Mit einem Udo-Jürgens-Medley erinnerte das Konzertorchester an seine großen Erfolge. Ob "Immer wieder geht die Sonne auf", "Mit 66 Jahren", "Aber bitte mit Sahne" und das ehrenwerte Haus, es war eine Hommage an den großen Sänger und Komponisten. "Von Freund zu Freund", mit dieser Polka ist nicht nur dem Komponisten Martin Scharnagl ein Glücksgriff gelungen, sondern auch Vorsitzender Josef Auer und Dirigent Mario Mändl bei der Vorauswahl der Stücke.

Viel Leidenschaft

Strahlender, groovender Bläsersound und dazu die Leidenschaft Musik zu spielen, ist unverkennbar schon seit Jahren das Markenzeichen des Pilsheim-Big-Band-Sounds. Da zauberte wieder einmal mehr Aloys Gsenger mit seiner Crew Hervorragendes für sein erwartungsvolles Publikum. Ob der "Watermelon Man" aus Chicago als Instrumental, oder aber die Pablo-Beltan-Ruiz-Komposition "Sway" mit "our artist in residenc", Heidi Gügel-Wagner, wie Gabriele Piller mit ihrer launigen Ansage anmerkte, denn "die Heidi gehört schon seit Jahren zum lebenden Inventar der Jurablaskapelle".

Frank-Sinatra-Double

Dazu "Cheek to Cheek" von Irving Berlin mit Chris Gardner als rauchige, tragende Stimme mit seiner Solopartitur, die er als Sängerdouble von "The Voice", keinem Geringeren als Frank Sinatra, hervorragend meisterte. Mit "Son of a Preacherman" zauberte Heidi Gügel-Wagner zusammen mit den übrigen Akteuren etwas Pilsheimer Musikantenhimmel in die sternenklare Konzertnacht.

Der Radetzky-Marsch sollte eigentlich der "Rausschmeißer" sein, doch da ließ sich noch keiner dazu bewegen, seinen Platz zu verlassen.

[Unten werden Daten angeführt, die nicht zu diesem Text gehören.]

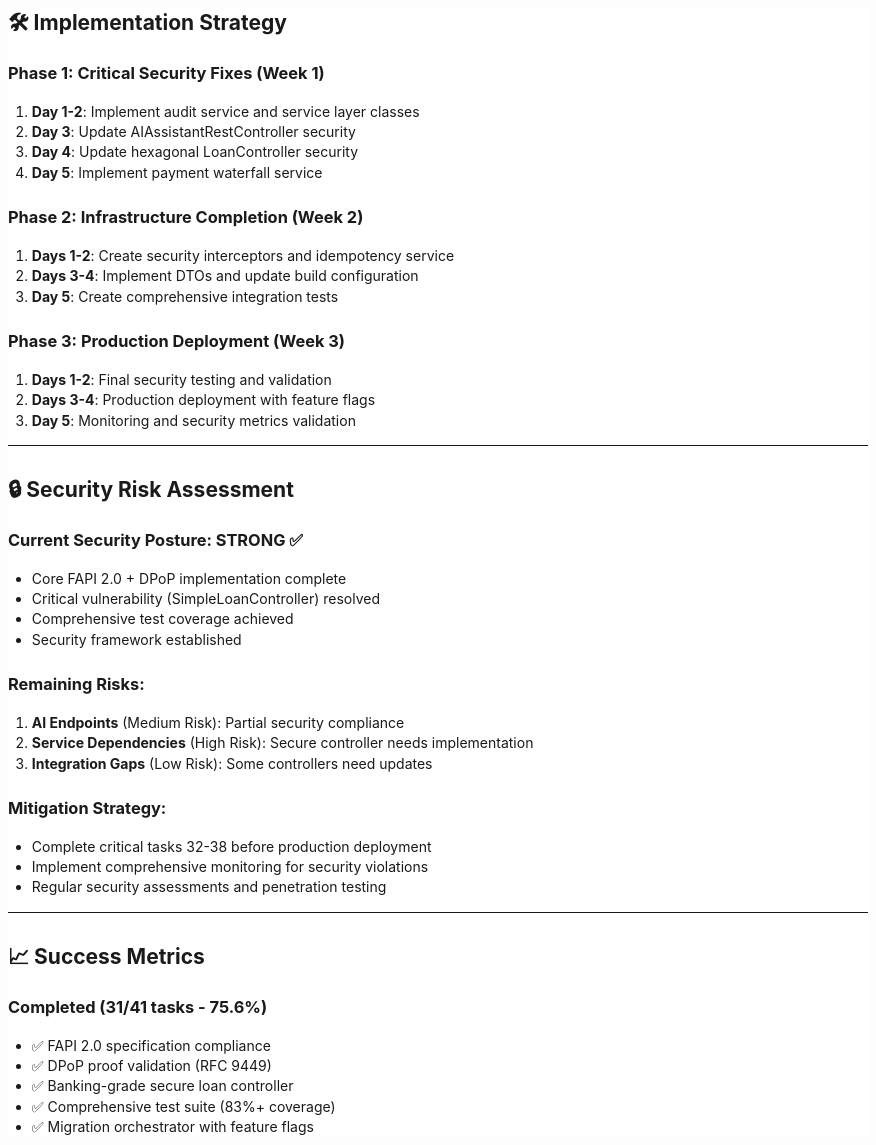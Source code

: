 
## 🛠️ Implementation Strategy

### Phase 1: Critical Security Fixes (Week 1)
1. **Day 1-2**: Implement audit service and service layer classes
2. **Day 3**: Update AIAssistantRestController security
3. **Day 4**: Update hexagonal LoanController security
4. **Day 5**: Implement payment waterfall service

### Phase 2: Infrastructure Completion (Week 2)
1. **Days 1-2**: Create security interceptors and idempotency service
2. **Days 3-4**: Implement DTOs and update build configuration
3. **Day 5**: Create comprehensive integration tests

### Phase 3: Production Deployment (Week 3)
1. **Days 1-2**: Final security testing and validation
2. **Days 3-4**: Production deployment with feature flags
3. **Day 5**: Monitoring and security metrics validation

---

## 🔒 Security Risk Assessment

### Current Security Posture: **STRONG** ✅
- Core FAPI 2.0 + DPoP implementation complete
- Critical vulnerability (SimpleLoanController) resolved
- Comprehensive test coverage achieved
- Security framework established

### Remaining Risks:
1. **AI Endpoints** (Medium Risk): Partial security compliance
2. **Service Dependencies** (High Risk): Secure controller needs implementation
3. **Integration Gaps** (Low Risk): Some controllers need updates

### Mitigation Strategy:
- Complete critical tasks 32-38 before production deployment
- Implement comprehensive monitoring for security violations
- Regular security assessments and penetration testing

---

## 📈 Success Metrics

### Completed (31/41 tasks - 75.6%)
- ✅ FAPI 2.0 specification compliance
- ✅ DPoP proof validation (RFC 9449)
- ✅ Banking-grade secure loan controller
- ✅ Comprehensive test suite (83%+ coverage)
- ✅ Migration orchestrator with feature flags
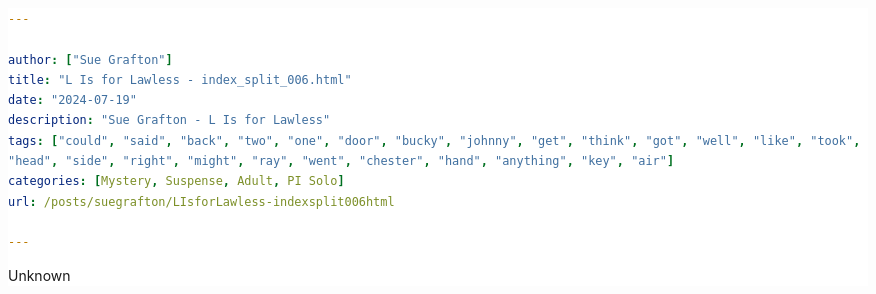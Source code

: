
 ```yaml
---

author: ["Sue Grafton"]
title: "L Is for Lawless - index_split_006.html"
date: "2024-07-19"
description: "Sue Grafton - L Is for Lawless"
tags: ["could", "said", "back", "two", "one", "door", "bucky", "johnny", "get", "think", "got", "well", "like", "took", "head", "side", "right", "might", "ray", "went", "chester", "hand", "anything", "key", "air"]
categories: [Mystery, Suspense, Adult, PI Solo]
url: /posts/suegrafton/LIsforLawless-indexsplit006html

---
```



Unknown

Zugabestücke waren das 19 Passagen umfassende Intermezzo "Langfinger" von Franz Gerstbrein.

Dazu kam noch der "Marsch der Bayern", als dessen Komponisten die Schwandorfer Max Kunz und Professor Josef Zilch gelten, ehe man sich mit der weltbekannten Nummer "We are the world" verabschiedete.